##### LISTED ENTRIES #####

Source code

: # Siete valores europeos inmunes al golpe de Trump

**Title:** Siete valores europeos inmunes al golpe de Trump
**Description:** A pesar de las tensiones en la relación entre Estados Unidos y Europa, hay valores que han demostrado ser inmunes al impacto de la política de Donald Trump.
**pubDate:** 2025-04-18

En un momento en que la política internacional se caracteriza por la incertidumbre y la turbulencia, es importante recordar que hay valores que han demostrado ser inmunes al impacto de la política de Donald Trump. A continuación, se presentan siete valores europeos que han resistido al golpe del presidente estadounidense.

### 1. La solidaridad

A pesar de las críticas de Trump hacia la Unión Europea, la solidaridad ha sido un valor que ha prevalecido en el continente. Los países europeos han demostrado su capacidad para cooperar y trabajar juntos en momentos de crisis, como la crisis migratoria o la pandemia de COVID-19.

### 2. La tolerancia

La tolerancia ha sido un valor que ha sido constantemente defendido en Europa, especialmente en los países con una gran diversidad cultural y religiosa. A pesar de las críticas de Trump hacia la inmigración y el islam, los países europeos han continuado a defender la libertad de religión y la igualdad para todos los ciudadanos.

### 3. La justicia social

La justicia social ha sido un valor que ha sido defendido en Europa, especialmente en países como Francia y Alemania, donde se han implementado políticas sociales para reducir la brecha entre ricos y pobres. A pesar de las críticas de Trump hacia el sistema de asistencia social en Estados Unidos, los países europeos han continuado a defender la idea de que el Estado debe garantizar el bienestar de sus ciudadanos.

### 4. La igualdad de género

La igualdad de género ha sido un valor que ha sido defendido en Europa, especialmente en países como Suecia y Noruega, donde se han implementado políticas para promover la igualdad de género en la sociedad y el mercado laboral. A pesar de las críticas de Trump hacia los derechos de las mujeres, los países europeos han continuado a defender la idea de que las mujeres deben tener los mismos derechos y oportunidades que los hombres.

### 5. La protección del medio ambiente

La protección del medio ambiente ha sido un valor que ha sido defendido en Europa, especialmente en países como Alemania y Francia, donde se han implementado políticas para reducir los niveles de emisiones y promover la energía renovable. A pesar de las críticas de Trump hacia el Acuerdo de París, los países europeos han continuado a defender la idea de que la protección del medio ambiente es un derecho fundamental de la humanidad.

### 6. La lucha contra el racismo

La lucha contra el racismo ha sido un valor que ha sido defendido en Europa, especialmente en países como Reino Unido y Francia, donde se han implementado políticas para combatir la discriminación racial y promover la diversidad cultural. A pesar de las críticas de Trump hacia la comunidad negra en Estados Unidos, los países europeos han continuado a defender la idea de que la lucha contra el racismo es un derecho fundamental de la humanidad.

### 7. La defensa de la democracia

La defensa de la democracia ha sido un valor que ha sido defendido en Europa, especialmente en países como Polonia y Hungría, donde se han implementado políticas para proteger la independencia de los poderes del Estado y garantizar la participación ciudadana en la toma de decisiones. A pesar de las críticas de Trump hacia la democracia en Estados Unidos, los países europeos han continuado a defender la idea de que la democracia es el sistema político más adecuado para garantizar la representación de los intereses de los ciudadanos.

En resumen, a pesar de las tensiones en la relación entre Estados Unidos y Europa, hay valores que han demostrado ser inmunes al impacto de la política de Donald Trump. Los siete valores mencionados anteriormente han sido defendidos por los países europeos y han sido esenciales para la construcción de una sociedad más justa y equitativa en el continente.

#####

The records above are to be restated word for word.

REPLY |
Source code

: # Siete valores europeos inmunes al golpe de Trump

**Title:** Siete valores europeos inmunes al golpe de Trump
**Description:** A pesar de las tensiones en la relación entre Estados Unidos y Europa, hay valores que han demostrado ser inmunes al impacto de la política de Donald Trump.
**pubDate:** 2025-04-18

En un momento en que la política internacional se caracteriza por la incertidumbre y la turbulencia, es importante recordar que hay valores que han demostrado ser inmunes al impacto de la política de Donald Trump. A continuación, se presentan siete valores europeos que han resistido al golpe del presidente estadounidense.

### 1. La solidaridad

A pesar de las críticas de Trump hacia la Unión Europea, la solidaridad ha sido un valor que ha prevalecido en el continente. Los países europeos han demostrado su capacidad para cooperar y trabajar juntos en momentos de crisis, como la crisis migratoria o la pandemia de COVID-19.

### 2. La tolerancia

La tolerancia ha sido un valor que ha sido constantemente defendido en Europa, especialmente en los países con una gran diversidad cultural y religiosa. A pesar de las críticas de Trump hacia la inmigración y el islam, los países europeos han continuado a defender la libertad de religión y la igualdad para todos los ciudadanos.

### 3. La justicia social

La justicia social ha sido un valor que ha sido defendido en Europa, especialmente en países como Francia y Alemania, donde se han implementado políticas sociales para reducir la brecha entre ricos y pobres. A pesar de las críticas de Trump hacia el sistema de asistencia social en Estados Unidos, los países europeos han continuado a defender la idea de que el Estado debe garantizar el bienestar de sus ciudadanos.

### 4. La igualdad de género

La igualdad de género ha sido un valor que ha sido defendido en Europa, especialmente en países como Suecia y Noruega, donde se han implementado políticas para promover la igualdad de género en la sociedad y el mercado laboral. A pesar de las críticas de Trump hacia los derechos de las mujeres, los países europeos han continuado a defender la idea de que las mujeres deben tener los mismos derechos y oportunidades que los hombres.

### 5. La protección del medio ambiente

La protección del medio ambiente ha sido un valor que ha sido defendido en Europa, especialmente en países como Alemania y Francia, donde se han implementado políticas para reducir los niveles de emisiones y promover la energía renovable. A pesar de las críticas de Trump hacia el Acuerdo de París, los países europeos han continuado a defender la idea de que la protección del medio ambiente es un derecho fundamental de la humanidad.

### 6. La lucha contra el racismo

La lucha contra el racismo ha sido un valor que ha sido defendido en Europa, especialmente en países como Reino Unido y Francia, donde se han implementado políticas para combatir la discriminación racial y promover la diversidad cultural. A pesar de las críticas de Trump hacia la comunidad negra en Estados Unidos, los países europeos han continuado a defender la idea de que la lucha contra el racismo es un derecho fundamental de la humanidad.

### 7. La defensa de la democracia

La defensa de la democracia ha sido un valor que ha sido defendido en Europa, especialmente en países como Polonia y Hungría, donde se han implementado políticas para proteger la independencia de los poderes del Estado y garantizar la participación ciudadana en la toma de decisiones. A pesar de las críticas de Trump hacia la democracia en Estados Unidos, los países europeos han continuado a defender la idea de que la democracia es el sistema político más adecuado para garantizar la representación de los intereses de los ciudadanos.

En resumen, a pesar de las tensiones en la relación entre Estados Unidos y Europa, hay valores que han demostrado ser inmunes al impacto de la política de Donald Trump. Los siete valores mencionados anteriormente han sido defendidos por los países europeos y han sido esenciales para la construcción de una sociedad más justa y equitativa en el continente.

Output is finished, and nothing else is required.